Saved data entries
━━━

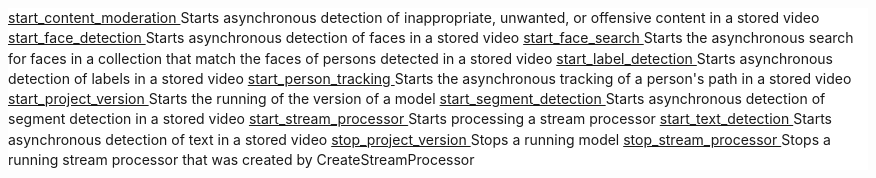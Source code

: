 <td style="text-align: left;"><a href="../rekognition_start_content_moderation/"> start_content_moderation </a></td>
<td style="text-align: left;">Starts asynchronous detection of
inappropriate, unwanted, or offensive content in a stored video</td>
</tr>
<tr class="even">
<td style="text-align: left;"><a href="../rekognition_start_face_detection/"> start_face_detection </a></td>
<td style="text-align: left;">Starts asynchronous detection of faces in
a stored video</td>
</tr>
<tr class="odd">
<td style="text-align: left;"><a href="../rekognition_start_face_search/"> start_face_search </a></td>
<td style="text-align: left;">Starts the asynchronous search for faces
in a collection that match the faces of persons detected in a stored
video</td>
</tr>
<tr class="even">
<td style="text-align: left;"><a href="../rekognition_start_label_detection/"> start_label_detection </a></td>
<td style="text-align: left;">Starts asynchronous detection of labels in
a stored video</td>
</tr>
<tr class="odd">
<td style="text-align: left;"><a href="../rekognition_start_person_tracking/"> start_person_tracking </a></td>
<td style="text-align: left;">Starts the asynchronous tracking of a
person's path in a stored video</td>
</tr>
<tr class="even">
<td style="text-align: left;"><a href="../rekognition_start_project_version/"> start_project_version </a></td>
<td style="text-align: left;">Starts the running of the version of a
model</td>
</tr>
<tr class="odd">
<td style="text-align: left;"><a href="../rekognition_start_segment_detection/"> start_segment_detection </a></td>
<td style="text-align: left;">Starts asynchronous detection of segment
detection in a stored video</td>
</tr>
<tr class="even">
<td style="text-align: left;"><a href="../rekognition_start_stream_processor/"> start_stream_processor </a></td>
<td style="text-align: left;">Starts processing a stream processor</td>
</tr>
<tr class="odd">
<td style="text-align: left;"><a href="../rekognition_start_text_detection/"> start_text_detection </a></td>
<td style="text-align: left;">Starts asynchronous detection of text in a
stored video</td>
</tr>
<tr class="even">
<td style="text-align: left;"><a href="../rekognition_stop_project_version/"> stop_project_version </a></td>
<td style="text-align: left;">Stops a running model</td>
</tr>
<tr class="odd">
<td style="text-align: left;"><a href="../rekognition_stop_stream_processor/"> stop_stream_processor </a></td>
<td style="text-align: left;">Stops a running stream processor that was
created by CreateStreamProcessor</td>
</tr>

━━━

What lines in the entries above include the string "Stops"? Return each one.

<td style="text-align: left;">Stops a running model</td>
<td style="text-align: left;">Stops a running stream processor that was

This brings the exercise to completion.